Fabrication of Hollow Silica Nanospheres with Ultra-High Acid Density for Efficient Heterogeneous Catalysis

Abstract

Hollow silica nanospheres with ultra-high acid density were fabricated successfully via sulfonation of phenyl-functionalized hollow silica nanospheres, which were synthesized through a single micelle (F127 (EO106PO70EO106))-templated method, with phenyltrimethoxysilane and tetramethoxysilane (TMOS) as silane precursors under neutral conditions. The density of sulfonic acid reached as high as 1.97 mmol/g. The characterization results of 31P-NMR using triethylphosphine oxide as a probe molecule suggested that the acid strength of hybrid solid acids could be systematically tuned by tuning the content of sulfonic acid and higher acid density results in stronger acid strength.
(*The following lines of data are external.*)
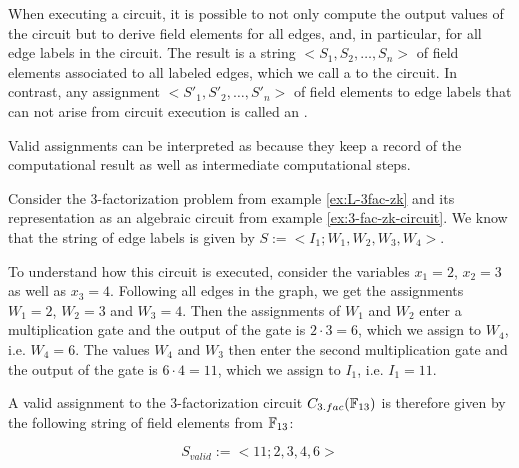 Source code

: When executing a circuit, it is possible to not only compute the output values of the circuit but to derive field elements for all edges, and, in particular, for all edge labels in the circuit. The result is a string $<S_1,S_2,\ldots, S_n>$ of field elements associated to all labeled edges, which we call a  to the circuit. In contrast, any assignment $<S'_1,S'_2,\ldots, S'_n>$ of field elements to edge labels that can not arise from circuit execution is called an .

Valid assignments can be interpreted as  because they keep a record of the computational result as well as intermediate computational steps. 
\begin{example}[3-factorization]
\label{ex:3-fac-zk-circuit_2}
Consider the $3$-factorization problem from example \ref{ex:L-3fac-zk} and its representation as an algebraic circuit from example \ref{ex:3-fac-zk-circuit}. We know that the string of edge labels is given by $S:=<I_{1};W_{1},W_{2},W_{3}, W_{4}>$. 

To understand how this circuit is executed, consider the variables $x_1=2$, $x_2=3$ as well as $x_3=4$. Following all edges in the graph, we get the assignments $W_1=2$, $W_2=3$ and $W_3=4$. Then the assignments of $W_1$ and $W_2$ enter a multiplication gate and the output of the gate is $2\cdot 3 = 6$, which we assign to $W_4$, i.e. $W_4=6$. The values $W_4$ and $W_3$ then enter the second multiplication gate and the output of the gate is $6\cdot 4 = 11$, which we assign to $I_1$, i.e. $I_1=11$. 

A valid assignment to the 3-factorization circuit $C_{3.fac}(\mathbb{F}_{13})$ is therefore given by the following string of field elements from $\mathbb{F}_{13}$:

\begin{equation}\label{C3fac}
S_{valid}:=<11;2,3,4,6>
\end{equation}


\end{example}
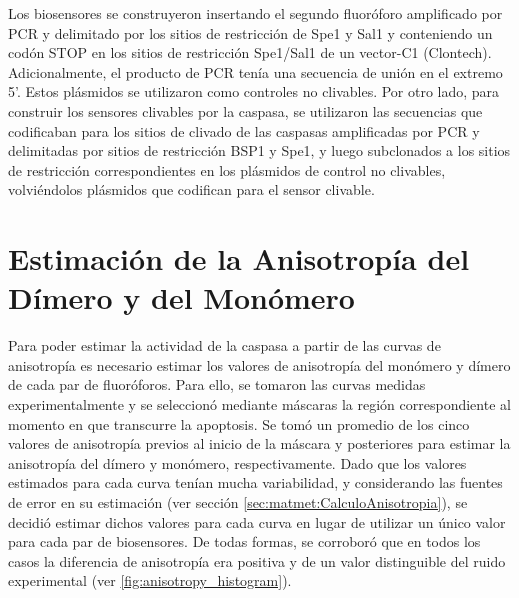 Los biosensores se construyeron insertando el segundo fluoróforo amplificado por PCR y delimitado por los sitios de restricción de Spe1 y Sal1 y conteniendo un codón STOP en los sitios de restricción Spe1/Sal1 de un vector-C1 (Clontech). Adicionalmente, el producto de PCR tenía una secuencia de unión en el extremo 5'. Estos plásmidos se utilizaron como controles no clivables. Por otro lado, para construir los sensores clivables por la caspasa, se utilizaron las secuencias que codificaban para los sitios de clivado de las caspasas amplificadas por PCR y delimitadas por sitios de restricción BSP1 y Spe1, y luego subclonados a los sitios de restricción correspondientes en los plásmidos de control no clivables, volviéndolos plásmidos que codifican para el sensor clivable.


\section{Estimación de la Anisotropía del Dímero y del Monómero}


Para poder estimar la actividad de la caspasa a partir de las curvas de anisotropía es necesario estimar los valores de anisotropía del monómero y dímero de cada par de fluoróforos. Para ello, se tomaron las curvas medidas experimentalmente y se seleccionó mediante máscaras la región correspondiente al momento en que transcurre la apoptosis. Se tomó un promedio de los cinco valores de anisotropía previos al inicio de la máscara y posteriores para estimar la anisotropía del dímero y monómero, respectivamente. Dado que los valores estimados para cada curva tenían mucha variabilidad, y considerando las fuentes de error en su estimación (ver sección \ref{sec:matmet:CalculoAnisotropia}), se decidió estimar dichos valores para cada curva en lugar de utilizar un único valor para cada par de biosensores. De todas formas, se corroboró que en todos los casos la diferencia de anisotropía era positiva y de un valor distinguible del ruido experimental (ver \cref{fig:anisotropy_histogram}).

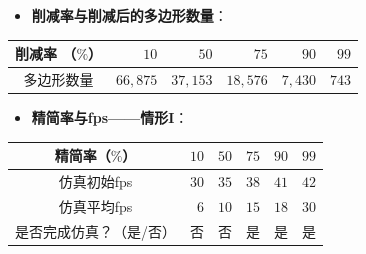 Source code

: \begin{frame}
\begin{itemize}
  \item \textbf{削减率与削减后的多边形数量}：
\end{itemize}
\begin{table}[h]
\renewcommand{\arraystretch}{0.5}
\centering
\begin{tabular*}{90mm}{c r r r r r}
\toprule
\hspace{2mm} \small{削减率 （$\%$）}  &     \small{$10$} &     \small{$50$} &     \small{$75$} &    \small{$90$} &  \small{$99$} \\
\midrule
\hspace{2mm} \small{多边形数量}     & \small{$66,875$} & \small{$37,153$} & \small{$18,576$} & \small{$7,430$} & \small{$743$} \\
\bottomrule
\end{tabular*}
\end{table}
\end{frame}

\begin{frame}
\begin{itemize}
  \item \textbf{精简率与fps——情形I}：
\end{itemize}
\begin{table}[t]
\renewcommand{\arraystretch}{0.5}
\centering
\begin{tabular*}{90mm}{c r r r r r}
\toprule
\hspace{5mm} \small{精简率（$\%$）}           & \small{$10$} & \small{$50$} & \small{$75$} & \small{$90$} & \small{$99$} \\
\midrule
\hspace{5mm} \small{仿真初始fps}              & \small{$30$} & \small{$35$} & \small{$38$} & \small{$41$} & \small{$42$} \\
\midrule
\hspace{5mm} \small{仿真平均fps}              &  \small{$6$} & \small{$10$} & \small{$15$} & \small{$18$} & \small{$30$} \\
\midrule
\hspace{5mm} \small{是否完成仿真？（是/否）}  &  \small{否}  &  \small{否}  & \small{是}   & \small{是}   & \small{是}   \\
\bottomrule
\end{tabular*}
\end{table}
\end{frame}

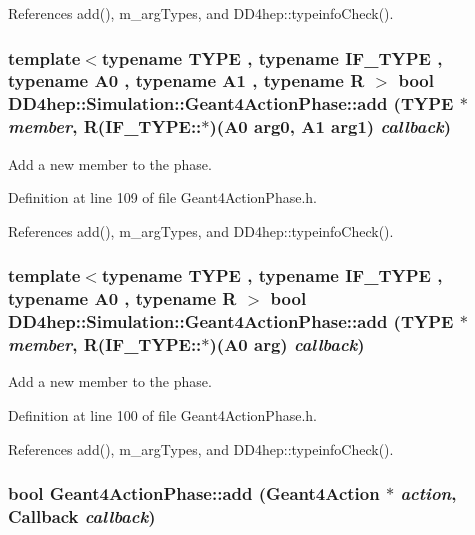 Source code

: References add(), m\_\-argTypes, and DD4hep::typeinfoCheck().\hypertarget{class_d_d4hep_1_1_simulation_1_1_geant4_action_phase_ad63f4a395da9d021994d58bd8b1ce015}{
\subsubsection[{add}]{\setlength{\rightskip}{0pt plus 5cm}template$<$typename TYPE , typename IF\_\-TYPE , typename A0 , typename A1 , typename R $>$ bool DD4hep::Simulation::Geant4ActionPhase::add (TYPE $\ast$ {\em member}, \/  R(IF\_\-TYPE::$\ast$)(A0 arg0, A1 arg1) {\em callback})}}
\label{class_d_d4hep_1_1_simulation_1_1_geant4_action_phase_ad63f4a395da9d021994d58bd8b1ce015}


Add a new member to the phase. 

Definition at line 109 of file Geant4ActionPhase.h.

References add(), m\_\-argTypes, and DD4hep::typeinfoCheck().\hypertarget{class_d_d4hep_1_1_simulation_1_1_geant4_action_phase_a3d654d4b6017d6bfa74c4651b9f70bfd}{
\subsubsection[{add}]{\setlength{\rightskip}{0pt plus 5cm}template$<$typename TYPE , typename IF\_\-TYPE , typename A0 , typename R $>$ bool DD4hep::Simulation::Geant4ActionPhase::add (TYPE $\ast$ {\em member}, \/  R(IF\_\-TYPE::$\ast$)(A0 arg) {\em callback})}}
\label{class_d_d4hep_1_1_simulation_1_1_geant4_action_phase_a3d654d4b6017d6bfa74c4651b9f70bfd}


Add a new member to the phase. 

Definition at line 100 of file Geant4ActionPhase.h.

References add(), m\_\-argTypes, and DD4hep::typeinfoCheck().\hypertarget{class_d_d4hep_1_1_simulation_1_1_geant4_action_phase_a61f8e3266a3e0f059539479fd335bb08}{
\subsubsection[{add}]{\setlength{\rightskip}{0pt plus 5cm}bool Geant4ActionPhase::add ({\bf Geant4Action} $\ast$ {\em action}, \/  {\bf Callback} {\em callback})}}
\label{class_d_d4hep_1_1_simulation_1_1_geant4_action_phase_a61f8e3266a3e0f059539479fd335bb08}


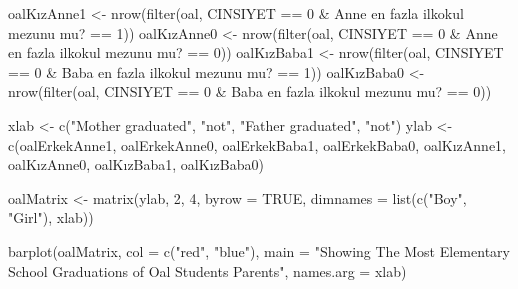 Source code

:\documentclass[
]{article}
\newenvironment{Shaded}{\begin{snugshade}}{\end{snugshade}}
\newcommand{\AttributeTok}[1]{\textcolor[rgb]{0.77,0.63,0.00}{#1}}
\newcommand{\ConstantTok}[1]{\textcolor[rgb]{0.00,0.00,0.00}{#1}}
\newcommand{\DecValTok}[1]{\textcolor[rgb]{0.00,0.00,0.81}{#1}}
\newcommand{\FunctionTok}[1]{\textcolor[rgb]{0.00,0.00,0.00}{#1}}
\newcommand{\NormalTok}[1]{#1}
\newcommand{\OtherTok}[1]{\textcolor[rgb]{0.56,0.35,0.01}{#1}}
\newcommand{\SpecialCharTok}[1]{\textcolor[rgb]{0.00,0.00,0.00}{#1}}
\newcommand{\StringTok}[1]{\textcolor[rgb]{0.31,0.60,0.02}{#1}}
\begin{document}
\begin{Shaded}
\begin{Highlighting}[]
\NormalTok{oalKızAnne1 }\OtherTok{\textless{}{-}} \FunctionTok{nrow}\NormalTok{(}\FunctionTok{filter}\NormalTok{(oal, CINSIYET }\SpecialCharTok{==} \DecValTok{0} \SpecialCharTok{\&} \StringTok{\textasciigrave{}}\AttributeTok{Anne en fazla ilkokul mezunu mu?}\StringTok{\textasciigrave{}} \SpecialCharTok{==} \DecValTok{1}\NormalTok{))}
\NormalTok{oalKızAnne0 }\OtherTok{\textless{}{-}} \FunctionTok{nrow}\NormalTok{(}\FunctionTok{filter}\NormalTok{(oal, CINSIYET }\SpecialCharTok{==} \DecValTok{0} \SpecialCharTok{\&} \StringTok{\textasciigrave{}}\AttributeTok{Anne en fazla ilkokul mezunu mu?}\StringTok{\textasciigrave{}} \SpecialCharTok{==} \DecValTok{0}\NormalTok{))}
\NormalTok{oalKızBaba1 }\OtherTok{\textless{}{-}} \FunctionTok{nrow}\NormalTok{(}\FunctionTok{filter}\NormalTok{(oal, CINSIYET }\SpecialCharTok{==} \DecValTok{0} \SpecialCharTok{\&} \StringTok{\textasciigrave{}}\AttributeTok{Baba en fazla ilkokul mezunu mu?}\StringTok{\textasciigrave{}} \SpecialCharTok{==} \DecValTok{1}\NormalTok{))}
\NormalTok{oalKızBaba0 }\OtherTok{\textless{}{-}} \FunctionTok{nrow}\NormalTok{(}\FunctionTok{filter}\NormalTok{(oal, CINSIYET }\SpecialCharTok{==} \DecValTok{0} \SpecialCharTok{\&} \StringTok{\textasciigrave{}}\AttributeTok{Baba en fazla ilkokul mezunu mu?}\StringTok{\textasciigrave{}} \SpecialCharTok{==} \DecValTok{0}\NormalTok{))}

\NormalTok{xlab }\OtherTok{\textless{}{-}} \FunctionTok{c}\NormalTok{(}\StringTok{"Mother graduated"}\NormalTok{, }\StringTok{"not"}\NormalTok{, }\StringTok{"Father graduated"}\NormalTok{, }\StringTok{"not"}\NormalTok{)}
\NormalTok{ylab }\OtherTok{\textless{}{-}} \FunctionTok{c}\NormalTok{(oalErkekAnne1, oalErkekAnne0, oalErkekBaba1, oalErkekBaba0,}
\NormalTok{          oalKızAnne1, oalKızAnne0, oalKızBaba1, oalKızBaba0)}

\NormalTok{oalMatrix }\OtherTok{\textless{}{-}} \FunctionTok{matrix}\NormalTok{(ylab, }\DecValTok{2}\NormalTok{, }\DecValTok{4}\NormalTok{, }\AttributeTok{byrow =} \ConstantTok{TRUE}\NormalTok{, }\AttributeTok{dimnames =} \FunctionTok{list}\NormalTok{(}\FunctionTok{c}\NormalTok{(}\StringTok{"Boy"}\NormalTok{, }\StringTok{"Girl"}\NormalTok{), xlab))}

\FunctionTok{barplot}\NormalTok{(oalMatrix, }\AttributeTok{col =} \FunctionTok{c}\NormalTok{(}\StringTok{"red"}\NormalTok{, }\StringTok{"blue"}\NormalTok{), }\AttributeTok{main =} \StringTok{"Showing The Most Elementary School Graduations of Oal Students\textquotesingle{} Parents"}\NormalTok{, }\AttributeTok{names.arg =}\NormalTok{ xlab)}
\end{Highlighting}
\end{Shaded}
\end{document}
Attributed to the unique hollow structure and high-acid density, the sulfonic acid-functionalized hollow silica nanospheres exhibited good catalytic performance in the condensation reaction of benzaldehyde with ethylene glycol. Notably, this study found that the catalytic activity was significantly influenced by the acid density and the ultra-high acid loading was beneficial for the activity due to the enhanced acid strength. This novel solid-acid catalyst also showed good recyclability and could be reused for at least 11 runs.